[Saved data entries]
────────

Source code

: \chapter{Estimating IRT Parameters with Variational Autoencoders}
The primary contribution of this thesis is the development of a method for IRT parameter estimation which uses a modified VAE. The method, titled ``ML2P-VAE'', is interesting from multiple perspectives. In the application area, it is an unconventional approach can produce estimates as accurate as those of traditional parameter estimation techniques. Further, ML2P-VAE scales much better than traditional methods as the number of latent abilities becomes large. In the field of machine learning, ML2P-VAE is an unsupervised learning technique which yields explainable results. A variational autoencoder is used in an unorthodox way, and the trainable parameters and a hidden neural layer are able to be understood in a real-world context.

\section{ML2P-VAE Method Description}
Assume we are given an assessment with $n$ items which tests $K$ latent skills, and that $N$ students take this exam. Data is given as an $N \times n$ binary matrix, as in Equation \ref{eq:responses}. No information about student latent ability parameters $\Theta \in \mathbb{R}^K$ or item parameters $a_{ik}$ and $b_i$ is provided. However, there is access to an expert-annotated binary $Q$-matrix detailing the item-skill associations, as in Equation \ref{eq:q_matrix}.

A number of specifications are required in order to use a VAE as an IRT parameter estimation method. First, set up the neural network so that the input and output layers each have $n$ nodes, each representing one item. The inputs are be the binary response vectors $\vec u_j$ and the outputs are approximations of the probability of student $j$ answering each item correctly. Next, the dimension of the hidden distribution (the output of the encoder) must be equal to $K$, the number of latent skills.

────────

TASK INSTRUCTIONS - Scan the records above and report every line with the string "this".

EXERCISE OUTPUT -
The primary contribution of this thesis is the development of a method for IRT parameter estimation which uses a modified VAE. The method, titled ``ML2P-VAE'', is interesting from multiple perspectives. In the application area, it is an unconventional approach can produce estimates as accurate as those of traditional parameter estimation techniques. Further, ML2P-VAE scales much better than traditional methods as the number of latent abilities becomes large. In the field of machine learning, ML2P-VAE is an unsupervised learning technique which yields explainable results. A variational autoencoder is used in an unorthodox way, and the trainable parameters and a hidden neural layer are able to be understood in a real-world context.
Assume we are given an assessment with $n$ items which tests $K$ latent skills, and that $N$ students take this exam. Data is given as an $N \times n$ binary matrix, as in Equation \ref{eq:responses}. No information about student latent ability parameters $\Theta \in \mathbb{R}^K$ or item parameters $a_{ik}$ and $b_i$ is provided. However, there is access to an expert-annotated binary $Q$-matrix detailing the item-skill associations, as in Equation \ref{eq:q_matrix}.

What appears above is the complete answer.